▶ **Work to complete**
Your answer should be the line containing "To manage your" and each line after it through the end of the data below, repeated exactly.
++++++++++
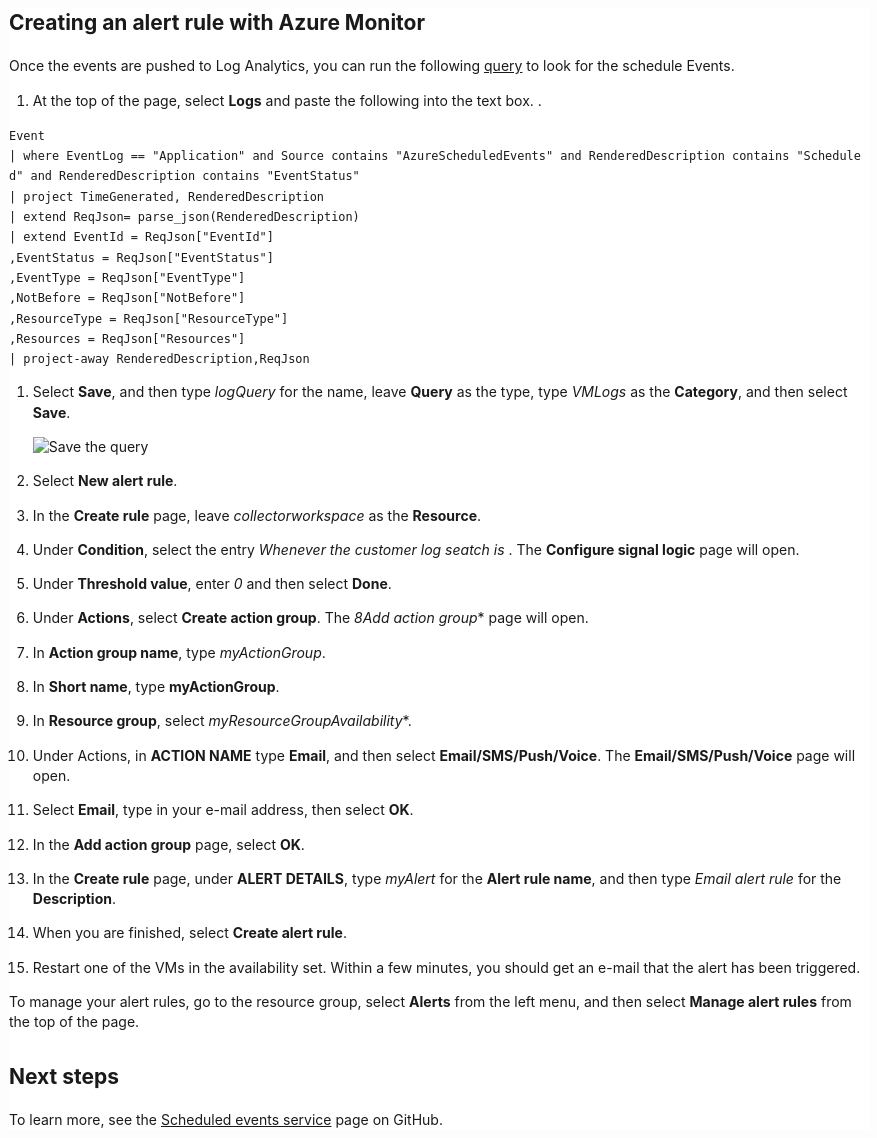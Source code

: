 
## Creating an alert rule with Azure Monitor 


Once the events are pushed to Log Analytics, you can run the following [query](/azure/azure-monitor/log-query/get-started-portal) to look for the schedule Events.

1. At the top of the page, select **Logs** and paste the following into the text box. .

```
Event
| where EventLog == "Application" and Source contains "AzureScheduledEvents" and RenderedDescription contains "Scheduled" and RenderedDescription contains "EventStatus" 
| project TimeGenerated, RenderedDescription
| extend ReqJson= parse_json(RenderedDescription)
| extend EventId = ReqJson["EventId"]
,EventStatus = ReqJson["EventStatus"]
,EventType = ReqJson["EventType"]
,NotBefore = ReqJson["NotBefore"]
,ResourceType = ReqJson["ResourceType"]
,Resources = ReqJson["Resources"]
| project-away RenderedDescription,ReqJson
```

1. Select **Save**, and then type *logQuery* for the name, leave **Query** as the type, type *VMLogs* as the **Category**, and then select **Save**. 

	![Save the query](save-query.png)

1. Select **New alert rule**. 
1. In the **Create rule** page, leave *collectorworkspace* as the **Resource**.
1. Under **Condition**, select the entry *Whenever the customer log seatch is <login undefined>*. The **Configure signal logic** page will open.
1. Under **Threshold value**, enter *0* and then select **Done**.
1. Under **Actions**, select **Create action group**. The *8Add action group** page will open.
1. In **Action group name**, type *myActionGroup*.
1. In **Short name**, type **myActionGroup**.
1. In **Resource group**, select *myResourceGroupAvailability**.
1. Under Actions, in **ACTION NAME** type **Email**, and then select **Email/SMS/Push/Voice**. The **Email/SMS/Push/Voice** page will open.
1. Select **Email**, type in your e-mail address, then select **OK**.
1. In the **Add action group** page, select **OK**. 
1. In the **Create rule** page, under **ALERT DETAILS**, type *myAlert* for the **Alert rule name**, and then type *Email alert rule* for the **Description**.
1. When you are finished, select **Create alert rule**.
1. Restart one of the VMs in the availability set. Within a few minutes, you should get an e-mail that the alert has been triggered.

To manage your alert rules, go to the resource group, select **Alerts** from the left menu, and then select **Manage alert rules** from the top of the page.

     
## Next steps

To learn more, see the [Scheduled events service](https://github.com/microsoft/AzureScheduledEventsService) page on GitHub.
++++++++++
▶ **Completed exercise**
To manage your alert rules, go to the resource group, select **Alerts** from the left menu, and then select **Manage alert rules** from the top of the page.

     
## Next steps

To learn more, see the [Scheduled events service](https://github.com/microsoft/AzureScheduledEventsService) page on GitHub.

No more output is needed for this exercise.